Exercise description – From the line with "3. use pipette to suck up gonads" to the line with "1. place cucumber on dissecting tray", retype every line exactly, including those two, and leave out the rest of the data below.

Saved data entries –

· · ·

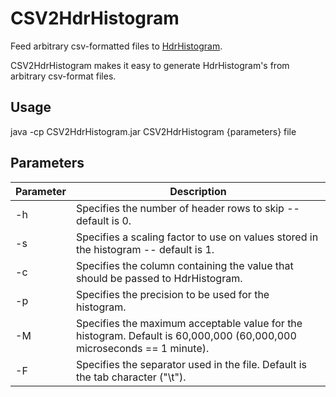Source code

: # CSV2HdrHistogram
Feed arbitrary csv-formatted files to [HdrHistogram](http://hdrhistogram.org/).

CSV2HdrHistogram makes it easy to generate HdrHistogram's from arbitrary csv-format files.

## Usage
java -cp CSV2HdrHistogram.jar CSV2HdrHistogram {parameters} file

## Parameters
Parameter | Description
--- | ---
-h  |  Specifies the number of header rows to skip -- default is 0.  
-s  | Specifies a scaling factor to use on values stored in the histogram -- default is 1.
-c  | Specifies the column containing the value that should be passed to HdrHistogram.
-p  | Specifies the precision to be used for the histogram.
-M  | Specifies the maximum acceptable value for the histogram.  Default is 60,000,000 (60,000,000 microseconds == 1 minute).
-F  | Specifies the separator used in the file.  Default is the tab character ("\t").



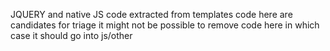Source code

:JQUERY and native JS code extracted from templates
code here are candidates for triage
it might not be possible to remove code here
in which case it should go into js/other
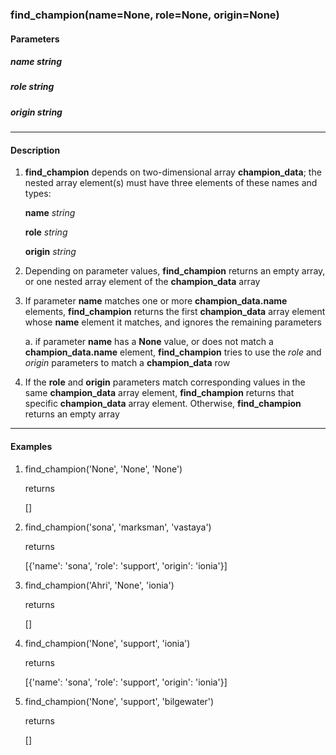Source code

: ### find_champion(name=None, role=None, origin=None)

#### Parameters

##### name *string*
##### role *string*
##### origin *string*
---
#### Description

1. **find_champion** depends on two-dimensional array **champion_data**; the nested array element(s) must have three elements of these names and types:

   **name** *string*
   
   **role** *string*
   
   **origin** *string*

2. Depending on parameter values, **find_champion** returns an empty array, or one nested array element of the **champion_data** array

3. If parameter **name** matches one or more **champion_data.name** elements, **find_champion** returns the first **champion_data** array element whose **name** element it matches, and ignores the remaining parameters

   a. if parameter **name** has a **None** value, or does not match a **champion_data.name** element, **find_champion** tries to use the *role* and *origin* parameters to match a **champion_data** row

4. If the **role** and **origin** parameters match corresponding values in the same **champion_data** array element, **find_champion** returns that specific **champion_data** array element. Otherwise, **find_champion** returns an empty array
---
#### Examples

1. find_champion('None', 'None', 'None')

   returns
   
   []

2. find_champion('sona', 'marksman', 'vastaya')

   returns
   
   [{'name': 'sona', 'role': 'support', 'origin': 'ionia'}]

3. find_champion('Ahri', 'None', 'ionia')

   returns

   []

4. find_champion('None', 'support', 'ionia')

   returns

   [{'name': 'sona', 'role': 'support', 'origin': 'ionia'}]

5. find_champion('None', 'support', 'bilgewater')

   returns

   []
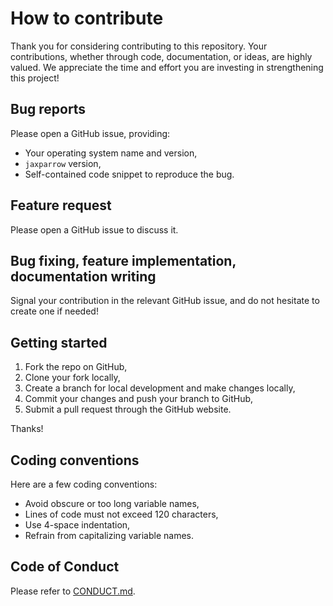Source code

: # How to contribute

Thank you for considering contributing to this repository. 
Your contributions, whether through code, documentation, or ideas, are highly valued. 
We appreciate the time and effort you are investing in strengthening this project!

## Bug reports

Please open a GitHub issue, providing:
- Your operating system name and version,
- `jaxparrow` version,
- Self-contained code snippet to reproduce the bug.

## Feature request

Please open a GitHub issue to discuss it.

## Bug fixing, feature implementation, documentation writing

Signal your contribution in the relevant GitHub issue, and do not hesitate to create one if needed!

## Getting started

1. Fork the repo on GitHub,
2. Clone your fork locally,
3. Create a branch for local development and make changes locally,
4. Commit your changes and push your branch to GitHub,
5. Submit a pull request through the GitHub website.

Thanks!

## Coding conventions

Here are a few coding conventions:

- Avoid obscure or too long variable names,
- Lines of code must not exceed 120 characters,
- Use 4-space indentation,
- Refrain from capitalizing variable names.

## Code of Conduct

Please refer to [CONDUCT.md](CONDUCT.md).
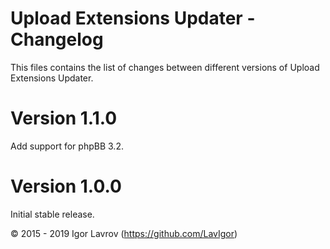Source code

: Upload Extensions Updater - Changelog
=====================================
This files contains the list of changes between different versions of Upload Extensions Updater.

# Version 1.1.0
Add support for phpBB 3.2.

# Version 1.0.0
Initial stable release.

© 2015 - 2019 Igor Lavrov (https://github.com/LavIgor)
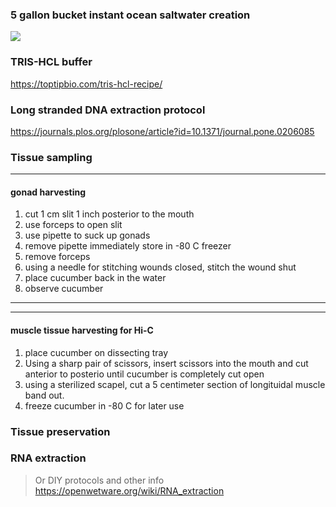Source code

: ### 5 gallon bucket instant ocean saltwater creation

![](https://i.imgur.com/xYhuHP5.jpg)

### TRIS-HCL buffer
https://toptipbio.com/tris-hcl-recipe/

### Long stranded DNA extraction protocol
https://journals.plos.org/plosone/article?id=10.1371/journal.pone.0206085

### Tissue sampling
***
#### gonad harvesting
1. cut 1 cm slit 1 inch posterior to the mouth
2. use forceps to open slit
3. use pipette to suck up gonads
4. remove pipette immediately store in -80 C freezer
5. remove forceps 
6. using a needle for stitching wounds closed, stitch the wound shut
7. place cucumber back in the water 
8. observe cucumber
***

***
#### muscle tissue harvesting for Hi-C
1. place cucumber on dissecting tray
2. Using  a sharp pair of scissors, insert scissors into the mouth and cut anterior to posterio until cucumber is completely cut open
3. using a sterilized scapel, cut a 5 centimeter section of longituidal muscle band out. 
4. freeze cucumber in -80 C for later use

### Tissue preservation

### RNA extraction
> Or DIY protocols and other info
> https://openwetware.org/wiki/RNA_extraction
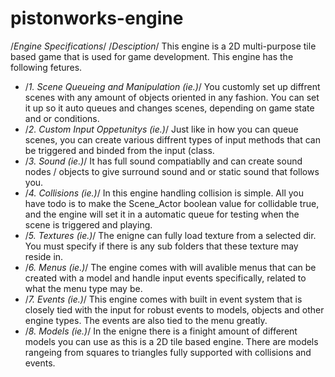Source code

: # pistonworks-engine
/*Engine Specifications*/
/*Desciption*/
  This engine is a 2D multi-purpose tile based game that
  is used for game development. This engine has the
  following fetures.
 * /*1. Scene Queueing and Manipulation (ie.)*/
   You customly set up diffrent scenes with any amount
   of objects oriented in any fashion. You can set it
   up so it auto queues and changes scenes, depending
   on game state and or conditions.
 * /*2. Custom Input Oppetunitys (ie.)*/
   Just like in how you can queue scenes, you can
   create various diffrent types of input methods
   that can be triggered and binded from the input
  (class.
 * /*3. Sound (ie.)*/
   It has full sound compatiablly and can create
   sound nodes / objects to give surround sound
   and or static sound that follows you.
 * /*4. Collisions (ie.)*/
   In this engine handling collision is simple.
   All you have todo is to make the Scene_Actor
   boolean value for collidable true, and the engine
   will set it in a automatic queue for testing when
   the scene is triggered and playing.
 * /*5. Textures (ie.)*/
   The enigne can fully load texture from a selected
   dir. You must specify if there is any sub folders
   that these texture may reside in.
 * /*6. Menus (ie.)*/
   The engine comes with will avalible menus that
   can be created with a model and handle input
   events specifically, related to what the menu
   type may be.
 * /*7. Events (ie.)*/
   This engine comes with built in event system that
   is closely tied with the input for robust events to
   models, objects and other engine types. The events
   are also tied to the menu greatly.
 * /*8. Models (ie.)*/
   In the enigne there is a finight amount of different
   models you can use as this is a 2D tile based engine.
   There are models rangeing from squares to triangles
   fully supported with collisions and events.
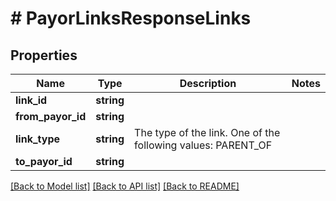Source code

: # # PayorLinksResponseLinks

## Properties

Name | Type | Description | Notes
------------ | ------------- | ------------- | -------------
**link_id** | **string** |  |
**from_payor_id** | **string** |  |
**link_type** | **string** | The type of the link. One of the following values: PARENT_OF |
**to_payor_id** | **string** |  |

[[Back to Model list]](../../README.md#models) [[Back to API list]](../../README.md#endpoints) [[Back to README]](../../README.md)

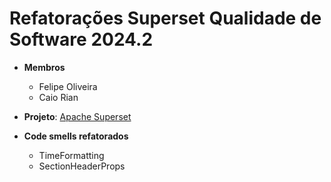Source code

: # Refatorações Superset Qualidade de Software 2024.2

- **Membros**
  - Felipe Oliveira
  - Caio Rian

- **Projeto**: [Apache Superset](https://github.com/apache/superset)

- **Code smells refatorados**
  - TimeFormatting
  - SectionHeaderProps
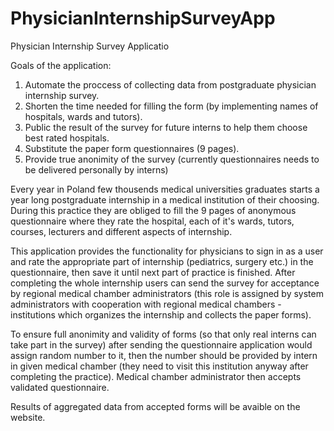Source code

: # PhysicianInternshipSurveyApp
Physician Internship Survey Applicatio

Goals of the application:
1. Automate the proccess of collecting data from postgraduate physician internship survey.
2. Shorten the time needed for filling the form (by implementing names of hospitals, wards and tutors).
3. Public the result of the survey for future interns to help them choose best rated hospitals.
4. Substitute the paper form questionnaires (9 pages).
5. Provide true anonimity of the survey (currently questionnaires needs to be delivered personally by interns)

Every year in Poland few thousends medical universities graduates starts a year long postgraduate internship in a medical institution of their choosing. During this practice they are obliged to fill the 9 pages of anonymous questionnaire where they rate the hospital, each of it's wards, tutors, courses, lecturers and different aspects of internship.

This application provides the functionality for physicians to sign in as a user and rate the appropriate part of internship (pediatrics, surgery etc.) in the questionnaire, then save it until next part of practice is finished. After completing the whole internship users can send the survey for acceptance by regional medical chamber administrators (this role is assigned by system administrators with cooperation with regional medical chambers - institutions which organizes the internship and collects the paper forms).

To ensure full anonimity and validity of forms (so that only real interns can take part in the survey) after sending the questionnaire application would assign random number to it, then the number should be provided by intern in given medical chamber (they need to visit this institution anyway after completing the practice). Medical chamber administrator then accepts validated questionnaire.

Results of aggregated data from accepted forms will be avaible on the website.
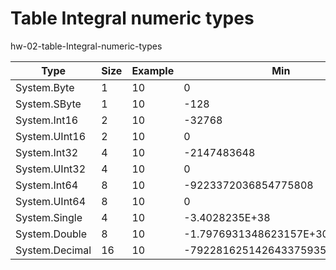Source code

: # Table Integral numeric types
hw-02-table-Integral-numeric-types

|            Type |       Size |            Example |                               Min |                                   Max |
|             --- |        --- |                --- |                               --- |                                   --- |
|     System.Byte |          1 |                 10 |                                 0 |                                   255 |
|    System.SByte |          1 |                 10 |                              -128 |                                   127 |
|    System.Int16 |          2 |                 10 |                            -32768 |                                 32767 |
|   System.UInt16 |          2 |                 10 |                                 0 |                                 65535 |
|    System.Int32 |          4 |                 10 |                       -2147483648 |                            2147483647 |
|   System.UInt32 |          4 |                 10 |                                 0 |                            4294967295 |
|    System.Int64 |          8 |                 10 |              -9223372036854775808 |                   9223372036854775807 |
|   System.UInt64 |          8 |                 10 |                                 0 |                  18446744073709551615 |
|   System.Single |          4 |                 10 |                    -3.4028235E+38 |                         3.4028235E+38 |
|   System.Double |          8 |                 10 |          -1.7976931348623157E+308 |               1.7976931348623157E+308 |
|  System.Decimal |         16 |                 10 |    -79228162514264337593543950335 |         79228162514264337593543950335 |
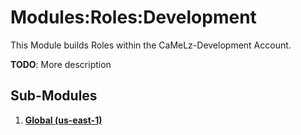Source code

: # Modules:Roles:Development
This Module builds Roles within the CaMeLz-Development Account.

**TODO**: More description

## Sub-Modules

1.  **[Global (us-east-1)](./us-east-1/)**
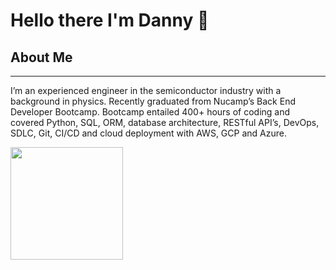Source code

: # Hello there I'm Danny :wave:


## About Me
---
I’m an experienced engineer in the semiconductor industry with a background in physics. Recently graduated from Nucamp’s Back End Developer Bootcamp. Bootcamp entailed 400+ hours of coding and covered Python, SQL, ORM, database architecture, RESTful API’s, DevOps, SDLC, Git, CI/CD and cloud deployment with AWS, GCP and Azure. 



<img height="180em" src="https://github-readme-stats.vercel.app/api?username=Danny-Sibley&show_icons=true&hide_border=true&&count_private=true&include_all_commits=true" />



<!--
**Danny-Sibley/Danny-Sibley** is a ✨ _special_ ✨ repository because its `README.md` (this file) appears on your GitHub profile.


- 🔭 I’m currently working on ...
- 🌱 I’m currently learning ...
- 👯 I’m looking to collaborate on ...
- 🤔 I’m looking for help with ...
- 💬 Ask me about ...
- 📫 How to reach me: ...
- 😄 Pronouns: ...
- ⚡ Fun fact: ...
-->
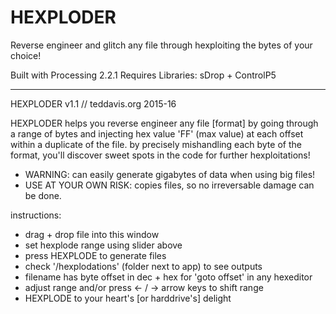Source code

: # HEXPLODER
Reverse engineer and glitch any file through hexploiting the bytes of your choice!

Built with Processing 2.2.1
Requires Libraries: sDrop + ControlP5

--------------

HEXPLODER v1.1 // teddavis.org 2015-16

HEXPLODER helps you reverse engineer any file [format] by going through a range of bytes and injecting hex value 'FF' (max value) at each offset within a duplicate of the file. by precisely mishandling each byte of the format, you'll discover sweet spots in the code for further hexploitations! 

* WARNING: can easily generate gigabytes of data when using big files!
* USE AT YOUR OWN RISK: copies files, so no irreversable damage can be done.


instructions:
- drag + drop file into this window
- set hexplode range using slider above
- press HEXPLODE to generate files
- check '/hexplodations' (folder next to app) to see outputs
- filename has byte offset in dec + hex for 'goto offset' in any hexeditor 
- adjust range and/or press <- / -> arrow keys to shift range 
- HEXPLODE to your heart's [or harddrive's] delight
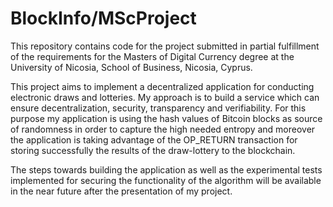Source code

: # BlockInfo/MScProject

This repository contains code for the project submitted in partial fulfillment of the requirements for the Masters of Digital Currency degree at the University of Nicosia, School of Business, Nicosia, Cyprus.

This project aims to implement a decentralized application for conducting electronic draws and lotteries. My approach is to build a service which can ensure decentralization, security, transparency and verifiability. For this purpose my application is using the hash values of Bitcoin blocks as source of randomness in order to capture the high needed entropy and moreover the application is taking advantage of the OP_RETURN transaction for storing successfully the results of the draw-lottery to the blockchain. 

The steps towards building the application as well as the experimental tests implemented for securing the functionality of the algorithm will be available in the near future after the presentation of my project.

· · ·

Output for this task –
3. use pipette to suck up gonads
4. remove pipette immediately store in -80 C freezer
5. remove forceps 
6. using a needle for stitching wounds closed, stitch the wound shut
7. place cucumber back in the water 
8. observe cucumber
***

***
#### muscle tissue harvesting for Hi-C
1. place cucumber on dissecting tray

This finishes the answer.